Strewth! Was that a pressured heat last night or what? Seriously. It was more pressured than a pressure cooker bubbling away, in the galley of a kitchen, in a submarine, that is secretly trying to navigate through the Bering Strait, at 10,000 leagues under the sea. And you knew it was pressured because that is all the chefs kept saying.

'Blimey, it’s a bit pressured in ‘ere eh?' said Eve Townson. 'You’re telling me,' replied Matt Worswick. 'I’ve never felt this pressured before. Eve, please, hold me.' And so she did and as the whole kitchen collapsed and fell down around them, the ghost of Freddie Mercury entered the room, to deliver the crescendo from Queen’s 1981 hit ‘Under Pressure’. It was amazing.

Maybe the pressure of the show got to me and I started to hallucinate but I think you get the impression. I bet you your bottom dollar, after watching his fellow contestants battle it out, that Mark Ellis would have felt almost grateful for his early exit. Because Mark had definitely spent a week living on the edge and his nerves would not have been helped by Sat Bains' disapproval of his thick spotted dick and split honeycomb mousse, in his dessert called ‘Save the bees’. Yes, I bet he was almost chuckling with relief into his cup of tea.
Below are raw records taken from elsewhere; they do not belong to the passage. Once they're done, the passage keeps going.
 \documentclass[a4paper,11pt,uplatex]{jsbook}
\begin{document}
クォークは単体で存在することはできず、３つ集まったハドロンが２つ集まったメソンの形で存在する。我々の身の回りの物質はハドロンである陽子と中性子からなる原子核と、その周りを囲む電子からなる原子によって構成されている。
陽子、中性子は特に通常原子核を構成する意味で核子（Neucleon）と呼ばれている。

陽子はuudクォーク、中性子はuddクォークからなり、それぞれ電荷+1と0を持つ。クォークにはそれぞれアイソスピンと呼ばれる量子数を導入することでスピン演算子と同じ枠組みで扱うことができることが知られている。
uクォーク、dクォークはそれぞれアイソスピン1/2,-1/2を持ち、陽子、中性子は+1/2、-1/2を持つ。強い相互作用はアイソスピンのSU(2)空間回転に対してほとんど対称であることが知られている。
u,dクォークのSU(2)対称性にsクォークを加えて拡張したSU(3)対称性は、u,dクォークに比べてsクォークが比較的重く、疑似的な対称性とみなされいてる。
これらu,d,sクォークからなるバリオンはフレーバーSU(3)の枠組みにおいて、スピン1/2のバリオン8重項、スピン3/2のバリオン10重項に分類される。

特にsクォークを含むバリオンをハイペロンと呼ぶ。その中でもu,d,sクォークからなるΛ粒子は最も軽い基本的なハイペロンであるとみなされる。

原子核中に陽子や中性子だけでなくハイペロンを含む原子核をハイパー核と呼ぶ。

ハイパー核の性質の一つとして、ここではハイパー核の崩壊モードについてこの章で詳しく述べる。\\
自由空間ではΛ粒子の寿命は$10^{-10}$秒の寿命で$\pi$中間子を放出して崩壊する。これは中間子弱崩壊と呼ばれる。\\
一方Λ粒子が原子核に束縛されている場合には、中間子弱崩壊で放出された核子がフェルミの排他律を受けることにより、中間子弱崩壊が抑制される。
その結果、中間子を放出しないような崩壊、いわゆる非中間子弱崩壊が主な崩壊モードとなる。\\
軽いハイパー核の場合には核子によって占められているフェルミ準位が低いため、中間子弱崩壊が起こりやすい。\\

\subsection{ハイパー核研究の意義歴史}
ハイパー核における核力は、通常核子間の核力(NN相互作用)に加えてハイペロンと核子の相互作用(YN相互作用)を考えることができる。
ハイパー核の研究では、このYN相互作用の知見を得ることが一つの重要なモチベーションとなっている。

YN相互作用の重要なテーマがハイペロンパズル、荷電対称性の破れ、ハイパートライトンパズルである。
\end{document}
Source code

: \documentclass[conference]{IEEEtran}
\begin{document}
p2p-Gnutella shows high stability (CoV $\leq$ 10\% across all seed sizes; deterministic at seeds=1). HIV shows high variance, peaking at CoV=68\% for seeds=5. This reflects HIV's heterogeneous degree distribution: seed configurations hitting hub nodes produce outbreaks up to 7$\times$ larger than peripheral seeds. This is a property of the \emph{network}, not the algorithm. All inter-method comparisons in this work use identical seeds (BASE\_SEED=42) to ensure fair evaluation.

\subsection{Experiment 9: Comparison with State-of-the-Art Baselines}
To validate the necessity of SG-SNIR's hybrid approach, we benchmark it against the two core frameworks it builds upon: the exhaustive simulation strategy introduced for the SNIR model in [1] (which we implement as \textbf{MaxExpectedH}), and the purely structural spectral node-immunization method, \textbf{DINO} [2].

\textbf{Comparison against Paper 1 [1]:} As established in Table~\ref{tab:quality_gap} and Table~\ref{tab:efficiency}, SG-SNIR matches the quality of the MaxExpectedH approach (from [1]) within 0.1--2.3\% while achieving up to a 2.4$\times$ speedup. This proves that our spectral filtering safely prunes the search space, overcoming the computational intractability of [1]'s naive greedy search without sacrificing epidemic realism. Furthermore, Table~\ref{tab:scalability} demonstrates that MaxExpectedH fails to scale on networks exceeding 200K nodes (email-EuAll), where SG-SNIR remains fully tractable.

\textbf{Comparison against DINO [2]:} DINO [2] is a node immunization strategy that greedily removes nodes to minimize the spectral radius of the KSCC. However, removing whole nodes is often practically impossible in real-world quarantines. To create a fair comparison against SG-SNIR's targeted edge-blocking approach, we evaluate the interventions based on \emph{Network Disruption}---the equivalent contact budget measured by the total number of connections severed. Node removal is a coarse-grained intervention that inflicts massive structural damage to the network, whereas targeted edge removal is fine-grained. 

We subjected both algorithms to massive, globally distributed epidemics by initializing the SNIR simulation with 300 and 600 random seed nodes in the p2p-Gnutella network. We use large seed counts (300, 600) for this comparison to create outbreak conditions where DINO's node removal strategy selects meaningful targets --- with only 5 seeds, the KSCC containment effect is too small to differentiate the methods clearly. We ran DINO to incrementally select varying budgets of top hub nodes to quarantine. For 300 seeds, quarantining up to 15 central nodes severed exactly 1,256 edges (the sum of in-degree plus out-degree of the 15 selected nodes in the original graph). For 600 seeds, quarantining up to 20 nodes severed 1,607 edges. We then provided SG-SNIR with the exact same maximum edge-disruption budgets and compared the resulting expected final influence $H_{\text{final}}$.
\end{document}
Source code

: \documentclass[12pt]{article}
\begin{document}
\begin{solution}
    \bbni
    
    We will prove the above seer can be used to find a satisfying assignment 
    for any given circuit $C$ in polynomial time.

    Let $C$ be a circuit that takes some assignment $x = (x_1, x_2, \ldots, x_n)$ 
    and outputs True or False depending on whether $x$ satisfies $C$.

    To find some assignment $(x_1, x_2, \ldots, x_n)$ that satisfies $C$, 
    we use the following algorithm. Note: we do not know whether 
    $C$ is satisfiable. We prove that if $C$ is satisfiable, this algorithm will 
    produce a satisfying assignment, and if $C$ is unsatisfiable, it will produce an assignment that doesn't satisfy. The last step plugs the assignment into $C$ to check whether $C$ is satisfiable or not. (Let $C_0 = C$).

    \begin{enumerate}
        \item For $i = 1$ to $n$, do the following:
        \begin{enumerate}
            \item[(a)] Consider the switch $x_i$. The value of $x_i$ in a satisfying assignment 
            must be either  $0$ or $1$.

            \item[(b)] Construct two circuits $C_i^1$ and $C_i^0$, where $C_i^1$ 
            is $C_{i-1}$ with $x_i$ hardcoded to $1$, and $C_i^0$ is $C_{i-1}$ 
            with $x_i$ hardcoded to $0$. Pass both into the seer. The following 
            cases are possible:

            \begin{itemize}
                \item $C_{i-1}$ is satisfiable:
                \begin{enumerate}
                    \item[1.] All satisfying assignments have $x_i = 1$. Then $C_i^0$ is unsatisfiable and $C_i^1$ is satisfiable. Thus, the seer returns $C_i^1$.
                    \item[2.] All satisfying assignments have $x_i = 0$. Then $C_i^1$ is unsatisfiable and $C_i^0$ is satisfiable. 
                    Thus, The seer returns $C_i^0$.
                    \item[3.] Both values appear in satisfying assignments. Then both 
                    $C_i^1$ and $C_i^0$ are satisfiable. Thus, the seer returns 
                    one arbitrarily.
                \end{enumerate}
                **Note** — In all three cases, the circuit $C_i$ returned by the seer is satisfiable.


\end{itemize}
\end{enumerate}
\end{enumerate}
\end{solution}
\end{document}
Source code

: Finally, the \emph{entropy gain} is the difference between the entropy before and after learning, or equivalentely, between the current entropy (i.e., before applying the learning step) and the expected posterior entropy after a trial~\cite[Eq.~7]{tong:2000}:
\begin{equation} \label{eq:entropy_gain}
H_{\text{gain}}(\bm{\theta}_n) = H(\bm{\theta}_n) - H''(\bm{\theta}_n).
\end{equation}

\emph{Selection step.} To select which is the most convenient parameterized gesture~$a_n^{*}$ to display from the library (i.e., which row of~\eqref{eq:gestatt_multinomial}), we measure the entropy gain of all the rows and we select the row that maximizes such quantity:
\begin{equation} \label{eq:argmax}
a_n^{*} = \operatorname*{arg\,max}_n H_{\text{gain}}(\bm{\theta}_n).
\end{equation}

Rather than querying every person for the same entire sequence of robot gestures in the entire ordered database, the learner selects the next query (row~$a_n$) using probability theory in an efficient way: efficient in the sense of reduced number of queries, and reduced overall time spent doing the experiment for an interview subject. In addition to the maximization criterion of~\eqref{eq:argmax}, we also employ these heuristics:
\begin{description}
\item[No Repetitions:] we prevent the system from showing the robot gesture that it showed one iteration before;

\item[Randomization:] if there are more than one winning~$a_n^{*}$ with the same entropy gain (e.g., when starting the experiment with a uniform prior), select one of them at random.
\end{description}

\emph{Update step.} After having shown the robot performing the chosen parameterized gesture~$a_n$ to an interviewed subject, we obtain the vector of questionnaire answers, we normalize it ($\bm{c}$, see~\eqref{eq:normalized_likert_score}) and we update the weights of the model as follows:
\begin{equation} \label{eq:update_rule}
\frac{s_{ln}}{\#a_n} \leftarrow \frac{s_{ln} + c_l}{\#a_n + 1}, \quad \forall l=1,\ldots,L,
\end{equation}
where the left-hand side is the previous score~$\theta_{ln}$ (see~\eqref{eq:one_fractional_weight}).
I think it was the judges wot done it, personally. It’s one thing to swan into the kitchen and casually ask how the week went, but then it's another thing to turn around and say: 'Yes, well, now you’ve got to impress us', as Mr Matthew Fort did, all ominously, whilst smiling like a cat. That has got to be tough to hear. Thankfully for Eve and Matt, their guest judge was to be self-taught cook and award-winning food writer Sabrina Ghayour. Who was more interested in good, honest home cooking, the kind that instills memories. So what stories did Eve and Matt have to tell?

Well Eve was up first and her starter ‘Winnie’s chicken’ gave a firm nod to celebrated poultry farmer Winnie Swarbrick, who was a WI member and also well known for her baking. Delivering a plate of chicken croquettes, set atop beetroot ketchup and surrounded by pickles and edible flowers, the dish ticked all the boxes for the judges. However, the addition of her ‘Lancashire hard’, a traditional oatcake from the region, did threaten to leave Oliver with an expensive dental bill.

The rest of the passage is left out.